The data =>
===
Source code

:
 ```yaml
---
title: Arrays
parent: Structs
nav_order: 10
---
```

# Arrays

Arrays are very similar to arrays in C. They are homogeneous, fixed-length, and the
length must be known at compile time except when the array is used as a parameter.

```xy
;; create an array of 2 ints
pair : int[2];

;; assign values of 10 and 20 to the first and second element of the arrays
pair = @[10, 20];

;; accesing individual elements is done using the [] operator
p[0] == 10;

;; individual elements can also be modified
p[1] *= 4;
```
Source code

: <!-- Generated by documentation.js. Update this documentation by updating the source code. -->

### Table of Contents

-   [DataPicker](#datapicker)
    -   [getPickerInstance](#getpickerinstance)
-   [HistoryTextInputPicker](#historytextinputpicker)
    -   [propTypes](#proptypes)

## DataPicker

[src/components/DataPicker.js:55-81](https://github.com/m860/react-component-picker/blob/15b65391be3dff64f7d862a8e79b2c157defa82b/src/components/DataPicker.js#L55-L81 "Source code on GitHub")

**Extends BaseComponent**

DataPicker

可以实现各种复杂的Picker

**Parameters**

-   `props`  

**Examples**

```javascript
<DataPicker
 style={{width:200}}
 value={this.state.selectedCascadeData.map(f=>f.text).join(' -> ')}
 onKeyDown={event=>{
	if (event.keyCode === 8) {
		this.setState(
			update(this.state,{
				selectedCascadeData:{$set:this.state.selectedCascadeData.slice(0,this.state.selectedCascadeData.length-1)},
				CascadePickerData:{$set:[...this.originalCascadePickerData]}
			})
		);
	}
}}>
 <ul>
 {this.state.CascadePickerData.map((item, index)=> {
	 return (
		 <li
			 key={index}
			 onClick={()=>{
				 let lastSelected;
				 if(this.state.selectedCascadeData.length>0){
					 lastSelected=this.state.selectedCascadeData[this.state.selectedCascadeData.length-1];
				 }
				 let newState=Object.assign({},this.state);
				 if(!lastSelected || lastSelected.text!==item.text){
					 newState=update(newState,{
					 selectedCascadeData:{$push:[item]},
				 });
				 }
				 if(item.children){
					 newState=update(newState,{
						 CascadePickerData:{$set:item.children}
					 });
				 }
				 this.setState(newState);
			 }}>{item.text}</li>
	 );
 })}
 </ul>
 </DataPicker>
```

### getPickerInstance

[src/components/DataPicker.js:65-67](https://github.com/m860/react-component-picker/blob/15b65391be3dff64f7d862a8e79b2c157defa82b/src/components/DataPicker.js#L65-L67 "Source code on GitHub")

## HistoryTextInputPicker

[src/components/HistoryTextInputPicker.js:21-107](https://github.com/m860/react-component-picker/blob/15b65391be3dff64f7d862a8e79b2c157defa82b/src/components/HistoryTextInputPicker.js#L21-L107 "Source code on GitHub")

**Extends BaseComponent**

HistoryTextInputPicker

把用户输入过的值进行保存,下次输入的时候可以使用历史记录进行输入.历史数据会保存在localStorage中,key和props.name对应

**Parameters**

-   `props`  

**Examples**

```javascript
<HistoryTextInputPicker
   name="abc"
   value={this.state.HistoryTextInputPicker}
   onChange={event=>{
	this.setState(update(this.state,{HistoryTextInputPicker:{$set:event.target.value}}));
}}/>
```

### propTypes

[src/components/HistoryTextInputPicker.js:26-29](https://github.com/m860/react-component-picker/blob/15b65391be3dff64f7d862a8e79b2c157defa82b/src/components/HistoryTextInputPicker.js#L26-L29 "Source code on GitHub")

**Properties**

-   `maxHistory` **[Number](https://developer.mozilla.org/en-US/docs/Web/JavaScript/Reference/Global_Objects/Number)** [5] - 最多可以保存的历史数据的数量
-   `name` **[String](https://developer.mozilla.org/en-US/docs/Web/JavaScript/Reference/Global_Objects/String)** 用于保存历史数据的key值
===
What to work on => Every line of the data above that includes "getPickerInstance" should be listed.

Task response =>
    -   [getPickerInstance](#getpickerinstance)
### getPickerInstance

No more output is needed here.